Obama's Iraq Speech: Ditch "Mission Accomplished" for "Shared Sacrifice"Christine Pelosi
Campaign Boot Camp author; California DNC Member
Posted: August 31, 2010 04:31 PM
When President Obama welcomes home combat troops from Iraq, he should lay out the context of their return, the mission for the remaining 50,000 troops and the help they need in transition. Instead of "Mission Accomplished," President Obama should do what was not done when the war began -- call upon all Americans to join in "Shared Sacrifice."
Already we know that the White House has wisely forgone "Mission Accomplished," as well they should. War-weary Americans -- chicken hawks, anti-war doves, and everyone in between -- are beyond impatient for happy talk. Many people yearn instead to be part of something larger than ourselves, something that binds us together rather than tears us (further) apart. What better way for the President to welcome combat troops home than to prevent the argument over history's verdict on the Iraq War from clouding our focus on where we are now, where we are going, and how we can each do our part to get there?
This call for Shared Sacrifice is easier said than done because lost in the fog of war debates --- why there were no WMDs found or why we weren't greeted as liberators or why the Iraq War didn't pay for itself as promised or why our troops didn't get the body armor or planning they deserved or why we didn't build a diplomatic surge as successful as the military surge -- is the fundamental question of why we still find it so hard to separate the war from the warriors and add our sacrifice to theirs.

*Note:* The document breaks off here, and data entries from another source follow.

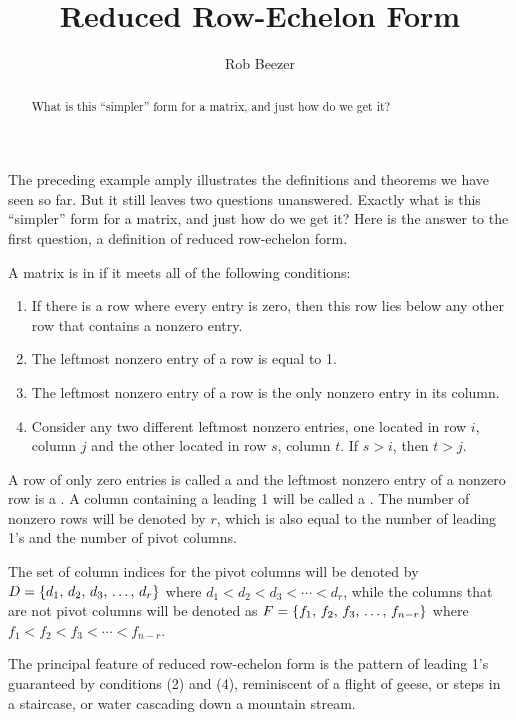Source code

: \documentclass{ximera}
\author{Rob Beezer}
\title{Reduced Row-Echelon Form}
\begin{document}
\begin{abstract}
  What is this ``simpler'' form for a matrix, and just how do we get it?
\end{abstract}
\maketitle

The preceding example amply illustrates the definitions and theorems
we have seen so far.  But it still leaves two questions unanswered.
Exactly what is this ``simpler'' form for a matrix, and just how do we
get it?  Here is the answer to the first question, a definition of
reduced row-echelon form.

\begin{definition}
A matrix is in  if it meets all of the following conditions:
\begin{enumerate}
\item If there is a row where every entry is zero, then this row lies below any other row that contains a nonzero entry.
\item The leftmost nonzero entry of a row is equal to 1.
\item The leftmost nonzero entry of a row is the only nonzero entry in its column.
\item Consider any two different leftmost nonzero entries, one located in row $i$, column $j$ and the other located in row $s$, column $t$.  If $s>i$, then $t>j$.
\end{enumerate}
A row of only zero entries is called a  and the leftmost nonzero entry of a nonzero row is a .  A column containing a leading 1 will be called a .  The number of nonzero rows will be denoted by $r$, which is also equal to the number of leading 1's and the number of pivot columns.
\end{definition}

The set of column indices for the pivot columns will be denoted by $D=\left\{d_1,\,d_2,\,d_3,\,\ldots,\,d_r\right\}$ where
$d_1<d_2<d_3<\cdots<d_r$,
while the columns that are not pivot columns will be denoted as $F=\left\{f_1,\,f_2,\,f_3,\,\ldots,\,f_{n-r}\right\}$ where
$f_1<f_2<f_3<\cdots<f_{n-r}$.

The principal feature of reduced row-echelon form is the pattern of
leading 1's guaranteed by conditions (2) and (4), reminiscent of a
flight of geese, or steps in a staircase, or water cascading down a
mountain stream.
\end{document}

Even though the Iraq War has permeated our popular culture like none before it, we Americans civilians remain as far from military families as ever.

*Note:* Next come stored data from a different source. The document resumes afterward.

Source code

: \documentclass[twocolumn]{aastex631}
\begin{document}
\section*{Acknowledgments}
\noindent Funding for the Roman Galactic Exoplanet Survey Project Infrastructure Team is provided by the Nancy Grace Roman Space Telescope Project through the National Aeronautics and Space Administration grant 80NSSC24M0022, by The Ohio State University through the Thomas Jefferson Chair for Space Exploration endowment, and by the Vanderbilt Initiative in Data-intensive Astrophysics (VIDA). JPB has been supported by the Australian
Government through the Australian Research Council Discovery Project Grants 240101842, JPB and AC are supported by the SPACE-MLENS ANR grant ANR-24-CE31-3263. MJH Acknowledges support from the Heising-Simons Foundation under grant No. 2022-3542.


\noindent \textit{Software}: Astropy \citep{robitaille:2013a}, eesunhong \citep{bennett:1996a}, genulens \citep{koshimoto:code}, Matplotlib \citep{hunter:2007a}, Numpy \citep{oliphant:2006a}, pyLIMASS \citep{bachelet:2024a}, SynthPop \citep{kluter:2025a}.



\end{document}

Few of us know what it's like to sacrifice in war because so few of us do: less than 1 percent of Americans -- and less than 3 percent of our draft-age population -- serves today in uniform. Add with their spouses, sons and daughters, mothers and fathers, siblings, aunts, uncles, grandparents, friends and neighbors who have answered the call to service and we're still talking a small fraction of our country.
Though veterans groups from the American Legion to VoteVets.org to Iraq Afghanistan Veterans of America warn us that this deep civil-military divide is dangerous for the health and future of our democracy, Americans have yet to bridge the divide.